* [Problem to solve]
Line count for "Achternaam": give how many lines in the data below contain it, with no other words.
Data: Begin
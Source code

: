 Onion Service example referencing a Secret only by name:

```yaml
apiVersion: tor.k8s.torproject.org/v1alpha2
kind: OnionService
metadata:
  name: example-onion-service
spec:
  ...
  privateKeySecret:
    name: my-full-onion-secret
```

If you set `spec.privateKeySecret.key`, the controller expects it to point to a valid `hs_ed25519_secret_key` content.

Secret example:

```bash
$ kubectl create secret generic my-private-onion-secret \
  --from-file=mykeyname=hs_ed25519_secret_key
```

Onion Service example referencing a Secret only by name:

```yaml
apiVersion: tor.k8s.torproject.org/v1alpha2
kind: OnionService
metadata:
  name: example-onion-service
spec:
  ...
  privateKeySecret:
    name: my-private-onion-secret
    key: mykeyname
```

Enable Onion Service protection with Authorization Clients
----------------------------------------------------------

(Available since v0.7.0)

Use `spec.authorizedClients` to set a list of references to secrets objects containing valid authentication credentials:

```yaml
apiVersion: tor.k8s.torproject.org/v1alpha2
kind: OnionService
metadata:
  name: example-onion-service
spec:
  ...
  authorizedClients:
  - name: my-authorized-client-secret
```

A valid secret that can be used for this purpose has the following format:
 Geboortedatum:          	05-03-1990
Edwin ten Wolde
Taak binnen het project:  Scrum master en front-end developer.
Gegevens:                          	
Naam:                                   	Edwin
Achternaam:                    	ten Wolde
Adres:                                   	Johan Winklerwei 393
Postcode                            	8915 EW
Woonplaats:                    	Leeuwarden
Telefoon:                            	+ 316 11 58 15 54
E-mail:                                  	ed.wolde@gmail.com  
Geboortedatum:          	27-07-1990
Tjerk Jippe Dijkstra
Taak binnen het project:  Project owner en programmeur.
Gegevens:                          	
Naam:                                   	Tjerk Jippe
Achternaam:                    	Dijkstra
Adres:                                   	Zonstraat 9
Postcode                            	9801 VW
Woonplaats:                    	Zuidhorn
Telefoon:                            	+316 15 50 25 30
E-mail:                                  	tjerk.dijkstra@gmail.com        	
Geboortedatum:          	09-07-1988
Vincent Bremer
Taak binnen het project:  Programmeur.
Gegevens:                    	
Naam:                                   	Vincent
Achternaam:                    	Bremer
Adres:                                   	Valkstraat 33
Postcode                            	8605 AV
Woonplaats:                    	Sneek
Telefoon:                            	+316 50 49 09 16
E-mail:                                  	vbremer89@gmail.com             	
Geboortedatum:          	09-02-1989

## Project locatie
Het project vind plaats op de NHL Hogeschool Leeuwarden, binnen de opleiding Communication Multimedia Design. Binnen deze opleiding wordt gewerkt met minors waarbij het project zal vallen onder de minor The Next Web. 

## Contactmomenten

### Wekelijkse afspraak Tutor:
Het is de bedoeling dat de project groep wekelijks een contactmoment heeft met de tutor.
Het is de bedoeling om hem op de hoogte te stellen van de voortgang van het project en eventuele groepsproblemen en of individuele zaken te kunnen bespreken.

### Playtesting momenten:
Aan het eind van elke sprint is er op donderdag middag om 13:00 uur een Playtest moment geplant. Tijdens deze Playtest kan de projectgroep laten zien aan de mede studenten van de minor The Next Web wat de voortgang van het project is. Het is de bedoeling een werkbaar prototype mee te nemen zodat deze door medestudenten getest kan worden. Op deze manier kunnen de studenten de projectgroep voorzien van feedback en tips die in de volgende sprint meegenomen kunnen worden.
Data: End
* [Answer box]
3